Bei aller organisatorischen Meisterleistung, ein Mitarbeiter der Transportabwicklung wird von zu Haus aus selten die gleiche Produktivität leisten können, wie ihm das vom Büro aus möglich ist. Wir hätten es uns nie getraut, so viele Mitarbeiter gleichzeitig vom Home-Office aus arbeiten zu lassen. Wir waren überwältigt davon, wie gut das trotz allem funktioniert!
Welche Mehrwerte und Besonderheiten kann cargo-partner den Kunden in der momentanen Situation bieten?

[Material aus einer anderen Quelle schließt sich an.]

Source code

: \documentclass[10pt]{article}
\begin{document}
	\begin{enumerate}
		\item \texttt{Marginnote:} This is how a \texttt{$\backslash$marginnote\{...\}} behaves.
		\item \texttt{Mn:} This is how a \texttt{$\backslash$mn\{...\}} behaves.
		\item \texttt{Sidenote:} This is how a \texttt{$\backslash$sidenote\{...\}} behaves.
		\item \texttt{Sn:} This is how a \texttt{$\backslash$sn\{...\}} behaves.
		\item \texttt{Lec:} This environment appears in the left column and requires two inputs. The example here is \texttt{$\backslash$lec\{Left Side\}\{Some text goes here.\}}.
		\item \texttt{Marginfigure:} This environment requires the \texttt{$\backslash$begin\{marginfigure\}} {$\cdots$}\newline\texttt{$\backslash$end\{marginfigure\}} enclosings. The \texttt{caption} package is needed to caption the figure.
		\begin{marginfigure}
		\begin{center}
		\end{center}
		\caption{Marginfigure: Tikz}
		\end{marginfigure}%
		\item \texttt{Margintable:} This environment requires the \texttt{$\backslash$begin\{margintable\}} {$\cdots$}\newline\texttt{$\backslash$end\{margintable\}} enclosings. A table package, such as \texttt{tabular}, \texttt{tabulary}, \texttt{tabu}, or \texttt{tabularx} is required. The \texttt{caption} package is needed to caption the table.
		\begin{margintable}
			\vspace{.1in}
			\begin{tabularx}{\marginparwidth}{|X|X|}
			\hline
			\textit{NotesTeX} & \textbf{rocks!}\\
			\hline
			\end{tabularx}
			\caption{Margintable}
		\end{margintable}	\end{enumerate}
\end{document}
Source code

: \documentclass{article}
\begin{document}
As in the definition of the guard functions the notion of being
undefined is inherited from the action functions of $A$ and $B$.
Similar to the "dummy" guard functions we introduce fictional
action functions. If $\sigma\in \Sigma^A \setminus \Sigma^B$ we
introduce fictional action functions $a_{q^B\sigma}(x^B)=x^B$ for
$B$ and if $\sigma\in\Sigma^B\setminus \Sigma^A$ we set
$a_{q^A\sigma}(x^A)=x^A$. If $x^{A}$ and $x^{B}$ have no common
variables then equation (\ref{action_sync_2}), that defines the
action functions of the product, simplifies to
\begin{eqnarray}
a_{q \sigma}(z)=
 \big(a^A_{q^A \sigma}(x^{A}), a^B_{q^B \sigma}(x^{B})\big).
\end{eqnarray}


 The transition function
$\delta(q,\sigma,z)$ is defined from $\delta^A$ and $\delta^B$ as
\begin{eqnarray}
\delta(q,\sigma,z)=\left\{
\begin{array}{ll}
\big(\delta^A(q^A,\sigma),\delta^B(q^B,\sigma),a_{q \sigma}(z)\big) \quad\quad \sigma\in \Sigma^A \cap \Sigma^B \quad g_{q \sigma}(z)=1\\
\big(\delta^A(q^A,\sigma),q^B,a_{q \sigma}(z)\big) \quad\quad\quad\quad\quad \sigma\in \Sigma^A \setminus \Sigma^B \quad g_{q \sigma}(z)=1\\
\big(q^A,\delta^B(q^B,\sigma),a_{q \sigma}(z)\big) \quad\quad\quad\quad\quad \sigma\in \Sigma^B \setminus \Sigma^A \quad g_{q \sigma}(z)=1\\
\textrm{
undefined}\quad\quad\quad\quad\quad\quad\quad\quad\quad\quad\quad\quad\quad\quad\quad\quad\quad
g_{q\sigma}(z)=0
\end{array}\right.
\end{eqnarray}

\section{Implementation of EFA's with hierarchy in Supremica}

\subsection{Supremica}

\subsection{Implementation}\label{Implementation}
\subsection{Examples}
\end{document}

Jedes Unternehmen hat durch seine Größe und seinen Organisationsgrad einige Vorteile und auch einige Nachteile.Wir sind spezialisiert auf Luftfracht, zuletzt sehr stark im Charter, Seefracht FCL und LCL, Iron Silk Road, Zentral-Osteuropa, weltweite Kontraktlogistik, eine sehr gute „information und collaboration platform“ über die wir den Kunden viele Leerkilometer sparen und Annehmlichkeiten bieten können. Unser Netzwerk von 130 eigenen Standorten auf vier Kontinenten, gute Agenturen, wo wir nicht selbst etabliert sind, bieten das Service eines großen mittelständischen Unternehmens, mit schnellen und kreativen Lösungen und einem Team, dessen Motto „we take it personally“ gelebt wird.
Die ÖVZ-Redaktion bedankt sich bei Stefan Krauter für das Interview.